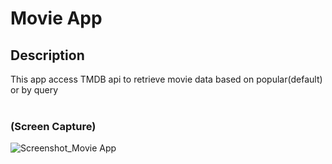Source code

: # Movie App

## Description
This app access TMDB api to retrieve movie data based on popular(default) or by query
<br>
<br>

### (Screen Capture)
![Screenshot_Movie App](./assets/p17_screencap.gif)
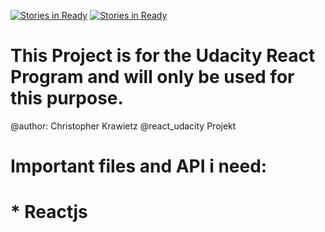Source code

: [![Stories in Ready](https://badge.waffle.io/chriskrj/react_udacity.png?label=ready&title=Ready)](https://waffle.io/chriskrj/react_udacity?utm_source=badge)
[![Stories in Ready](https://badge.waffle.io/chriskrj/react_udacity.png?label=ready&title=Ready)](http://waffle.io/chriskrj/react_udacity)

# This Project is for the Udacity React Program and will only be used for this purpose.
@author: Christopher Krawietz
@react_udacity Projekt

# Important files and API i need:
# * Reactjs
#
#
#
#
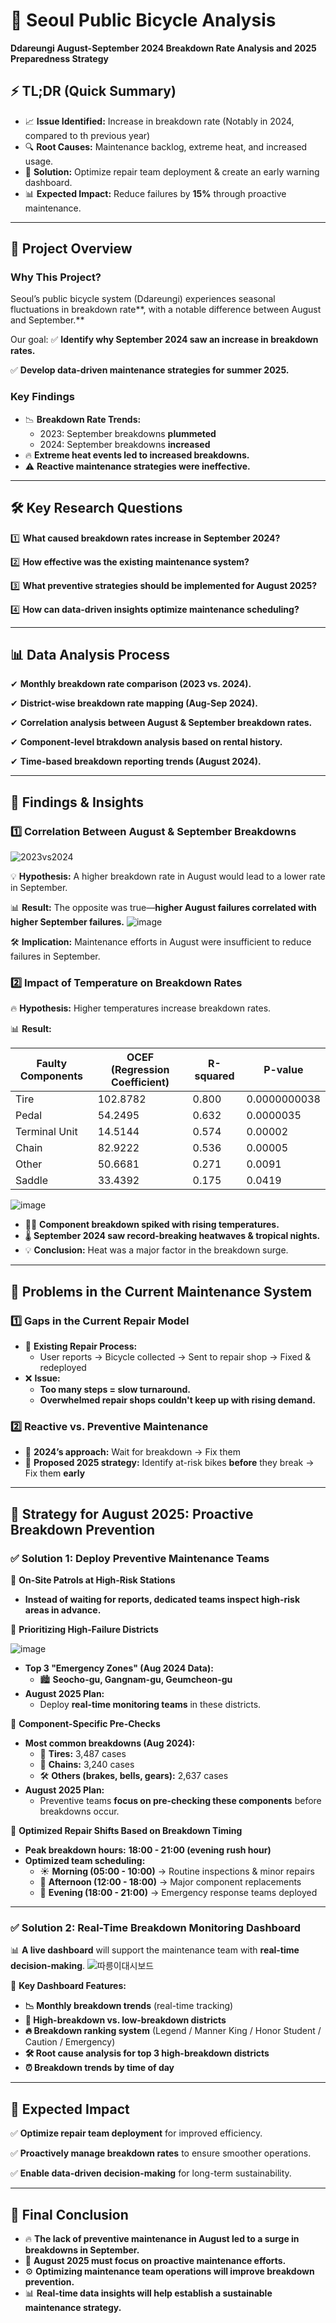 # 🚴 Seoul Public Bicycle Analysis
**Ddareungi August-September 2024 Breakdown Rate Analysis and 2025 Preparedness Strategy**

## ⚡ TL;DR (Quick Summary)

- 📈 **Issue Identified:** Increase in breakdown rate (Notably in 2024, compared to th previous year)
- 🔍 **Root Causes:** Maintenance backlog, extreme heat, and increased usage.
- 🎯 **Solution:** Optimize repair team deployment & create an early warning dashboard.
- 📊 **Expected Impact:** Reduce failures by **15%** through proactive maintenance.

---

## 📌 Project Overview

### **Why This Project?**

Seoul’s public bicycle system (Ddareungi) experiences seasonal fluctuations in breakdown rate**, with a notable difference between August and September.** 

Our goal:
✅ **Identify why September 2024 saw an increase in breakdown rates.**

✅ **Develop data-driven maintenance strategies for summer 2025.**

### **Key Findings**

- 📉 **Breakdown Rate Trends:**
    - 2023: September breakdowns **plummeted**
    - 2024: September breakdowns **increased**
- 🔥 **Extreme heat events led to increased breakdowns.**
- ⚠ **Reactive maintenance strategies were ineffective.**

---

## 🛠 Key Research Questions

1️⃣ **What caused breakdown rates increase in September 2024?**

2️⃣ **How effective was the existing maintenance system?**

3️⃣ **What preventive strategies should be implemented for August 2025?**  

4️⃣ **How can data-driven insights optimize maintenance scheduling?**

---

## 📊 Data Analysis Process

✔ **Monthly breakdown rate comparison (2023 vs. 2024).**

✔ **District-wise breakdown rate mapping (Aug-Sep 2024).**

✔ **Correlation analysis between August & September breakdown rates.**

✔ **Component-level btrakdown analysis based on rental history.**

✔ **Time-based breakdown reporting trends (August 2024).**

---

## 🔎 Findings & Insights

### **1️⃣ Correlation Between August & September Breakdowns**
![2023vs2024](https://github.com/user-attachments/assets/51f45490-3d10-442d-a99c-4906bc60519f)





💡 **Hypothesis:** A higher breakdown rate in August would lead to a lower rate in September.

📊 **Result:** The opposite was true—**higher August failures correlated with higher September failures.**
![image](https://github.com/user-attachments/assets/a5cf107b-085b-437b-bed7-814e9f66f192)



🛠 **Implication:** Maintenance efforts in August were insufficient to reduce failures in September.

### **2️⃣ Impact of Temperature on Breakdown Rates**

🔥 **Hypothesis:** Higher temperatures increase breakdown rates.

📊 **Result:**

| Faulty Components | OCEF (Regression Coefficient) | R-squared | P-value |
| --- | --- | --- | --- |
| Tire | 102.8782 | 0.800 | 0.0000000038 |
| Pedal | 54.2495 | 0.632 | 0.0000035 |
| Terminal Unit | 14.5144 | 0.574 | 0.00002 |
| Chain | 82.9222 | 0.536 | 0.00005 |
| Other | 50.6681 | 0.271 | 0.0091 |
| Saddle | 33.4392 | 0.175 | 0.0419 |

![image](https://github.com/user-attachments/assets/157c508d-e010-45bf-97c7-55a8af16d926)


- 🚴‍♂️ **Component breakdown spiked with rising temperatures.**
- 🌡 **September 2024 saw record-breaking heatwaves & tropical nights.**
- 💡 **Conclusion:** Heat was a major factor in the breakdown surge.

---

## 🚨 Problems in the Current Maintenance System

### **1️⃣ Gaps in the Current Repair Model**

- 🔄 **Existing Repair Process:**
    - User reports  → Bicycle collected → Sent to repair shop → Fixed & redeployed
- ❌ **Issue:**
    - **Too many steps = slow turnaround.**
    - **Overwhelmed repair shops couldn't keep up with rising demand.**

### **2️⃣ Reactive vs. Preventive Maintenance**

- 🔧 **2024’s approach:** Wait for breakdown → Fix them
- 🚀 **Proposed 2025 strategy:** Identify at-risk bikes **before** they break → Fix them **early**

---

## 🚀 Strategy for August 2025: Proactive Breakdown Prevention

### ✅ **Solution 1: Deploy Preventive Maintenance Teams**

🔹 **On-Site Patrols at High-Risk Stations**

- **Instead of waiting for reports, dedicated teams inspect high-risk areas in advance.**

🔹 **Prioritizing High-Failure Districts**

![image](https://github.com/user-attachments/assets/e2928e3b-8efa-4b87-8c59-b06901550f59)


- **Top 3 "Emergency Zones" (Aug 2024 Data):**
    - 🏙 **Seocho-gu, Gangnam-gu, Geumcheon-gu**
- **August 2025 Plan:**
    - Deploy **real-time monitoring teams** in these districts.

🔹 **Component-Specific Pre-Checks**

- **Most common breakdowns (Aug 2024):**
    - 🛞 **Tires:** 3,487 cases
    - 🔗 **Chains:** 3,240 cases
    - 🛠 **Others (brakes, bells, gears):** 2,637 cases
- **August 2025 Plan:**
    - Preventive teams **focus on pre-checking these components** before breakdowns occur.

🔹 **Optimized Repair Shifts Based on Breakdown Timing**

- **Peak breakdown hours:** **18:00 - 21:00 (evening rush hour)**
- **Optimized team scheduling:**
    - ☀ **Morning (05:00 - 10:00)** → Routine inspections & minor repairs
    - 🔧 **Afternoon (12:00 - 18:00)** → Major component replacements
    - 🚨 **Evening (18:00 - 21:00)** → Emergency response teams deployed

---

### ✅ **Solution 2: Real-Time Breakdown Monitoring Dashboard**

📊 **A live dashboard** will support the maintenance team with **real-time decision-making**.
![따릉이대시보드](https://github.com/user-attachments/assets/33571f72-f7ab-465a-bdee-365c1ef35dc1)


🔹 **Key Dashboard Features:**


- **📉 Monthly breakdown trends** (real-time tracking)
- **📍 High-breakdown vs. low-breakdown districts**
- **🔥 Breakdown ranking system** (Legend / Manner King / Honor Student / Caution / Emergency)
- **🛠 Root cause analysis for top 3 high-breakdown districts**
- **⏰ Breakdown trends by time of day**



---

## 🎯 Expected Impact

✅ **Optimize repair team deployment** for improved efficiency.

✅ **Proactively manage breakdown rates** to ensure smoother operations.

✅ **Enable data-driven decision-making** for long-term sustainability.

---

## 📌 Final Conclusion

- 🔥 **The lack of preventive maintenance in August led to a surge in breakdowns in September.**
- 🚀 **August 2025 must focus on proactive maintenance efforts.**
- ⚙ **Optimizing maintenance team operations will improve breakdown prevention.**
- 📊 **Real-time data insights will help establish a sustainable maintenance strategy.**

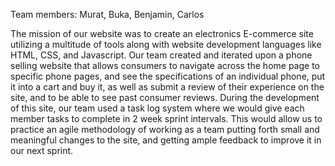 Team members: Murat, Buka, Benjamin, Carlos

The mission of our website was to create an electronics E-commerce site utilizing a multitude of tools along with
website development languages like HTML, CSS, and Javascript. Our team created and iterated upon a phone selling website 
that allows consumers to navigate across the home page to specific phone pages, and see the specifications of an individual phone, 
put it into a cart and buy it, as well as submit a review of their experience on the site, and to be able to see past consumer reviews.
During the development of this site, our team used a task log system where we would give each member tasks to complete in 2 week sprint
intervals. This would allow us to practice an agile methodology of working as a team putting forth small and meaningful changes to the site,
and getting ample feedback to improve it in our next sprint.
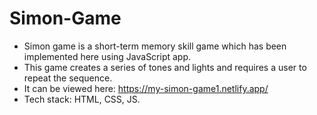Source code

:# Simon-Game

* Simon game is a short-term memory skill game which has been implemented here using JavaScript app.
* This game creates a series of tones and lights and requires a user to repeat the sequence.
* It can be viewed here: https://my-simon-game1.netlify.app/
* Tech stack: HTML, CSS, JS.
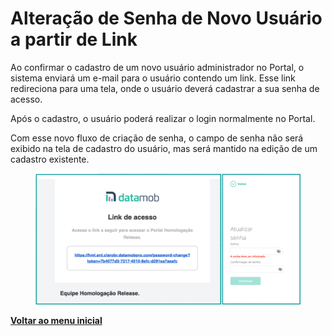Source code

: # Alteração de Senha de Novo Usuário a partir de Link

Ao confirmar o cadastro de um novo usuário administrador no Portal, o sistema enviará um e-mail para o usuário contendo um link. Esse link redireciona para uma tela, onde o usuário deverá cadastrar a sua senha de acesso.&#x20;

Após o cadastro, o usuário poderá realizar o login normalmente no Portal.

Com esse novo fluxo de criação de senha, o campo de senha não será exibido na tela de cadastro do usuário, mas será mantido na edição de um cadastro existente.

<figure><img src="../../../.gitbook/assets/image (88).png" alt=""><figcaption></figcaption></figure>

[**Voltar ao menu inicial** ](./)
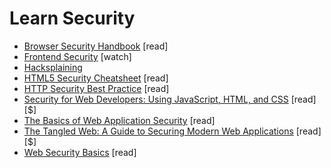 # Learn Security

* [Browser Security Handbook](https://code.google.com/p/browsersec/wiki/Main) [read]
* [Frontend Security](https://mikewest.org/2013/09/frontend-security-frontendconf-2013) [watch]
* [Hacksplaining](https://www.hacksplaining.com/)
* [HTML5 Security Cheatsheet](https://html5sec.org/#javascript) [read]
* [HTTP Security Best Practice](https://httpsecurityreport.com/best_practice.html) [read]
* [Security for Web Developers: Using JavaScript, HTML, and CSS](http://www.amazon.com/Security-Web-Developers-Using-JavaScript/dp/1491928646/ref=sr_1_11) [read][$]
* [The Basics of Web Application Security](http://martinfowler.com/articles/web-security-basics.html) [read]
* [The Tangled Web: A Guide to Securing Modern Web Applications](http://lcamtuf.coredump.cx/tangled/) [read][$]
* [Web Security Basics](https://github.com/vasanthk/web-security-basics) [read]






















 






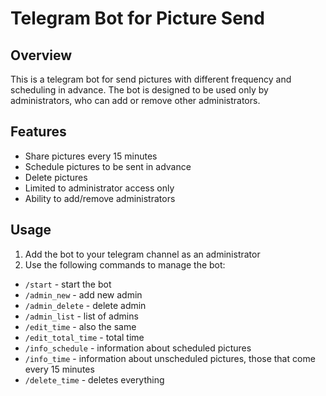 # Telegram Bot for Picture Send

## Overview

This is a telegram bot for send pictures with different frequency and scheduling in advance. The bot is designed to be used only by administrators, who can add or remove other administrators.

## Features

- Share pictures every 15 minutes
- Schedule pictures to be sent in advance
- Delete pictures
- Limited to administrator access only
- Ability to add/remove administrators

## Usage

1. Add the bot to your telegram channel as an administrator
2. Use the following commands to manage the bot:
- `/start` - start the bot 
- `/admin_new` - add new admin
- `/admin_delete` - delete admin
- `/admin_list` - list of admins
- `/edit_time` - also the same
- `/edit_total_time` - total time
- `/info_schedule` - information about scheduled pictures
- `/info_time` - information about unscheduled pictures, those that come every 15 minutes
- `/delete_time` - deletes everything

- _YOUR INSTRUCTIONS_
From the records above, print only the lines between the one holding "0.574 | 0.00002 |" and the one holding "- 🔧 **2024’s", inclusive, exactly as they stand.

- _SOLUTION FOR THIS TASK_
| Terminal Unit | 14.5144 | 0.574 | 0.00002 |
| Chain | 82.9222 | 0.536 | 0.00005 |
| Other | 50.6681 | 0.271 | 0.0091 |
| Saddle | 33.4392 | 0.175 | 0.0419 |

![image](https://github.com/user-attachments/assets/157c508d-e010-45bf-97c7-55a8af16d926)


- 🚴‍♂️ **Component breakdown spiked with rising temperatures.**
- 🌡 **September 2024 saw record-breaking heatwaves & tropical nights.**
- 💡 **Conclusion:** Heat was a major factor in the breakdown surge.

---

## 🚨 Problems in the Current Maintenance System

### **1️⃣ Gaps in the Current Repair Model**

- 🔄 **Existing Repair Process:**
    - User reports  → Bicycle collected → Sent to repair shop → Fixed & redeployed
- ❌ **Issue:**
    - **Too many steps = slow turnaround.**
    - **Overwhelmed repair shops couldn't keep up with rising demand.**

### **2️⃣ Reactive vs. Preventive Maintenance**

- 🔧 **2024’s approach:** Wait for breakdown → Fix them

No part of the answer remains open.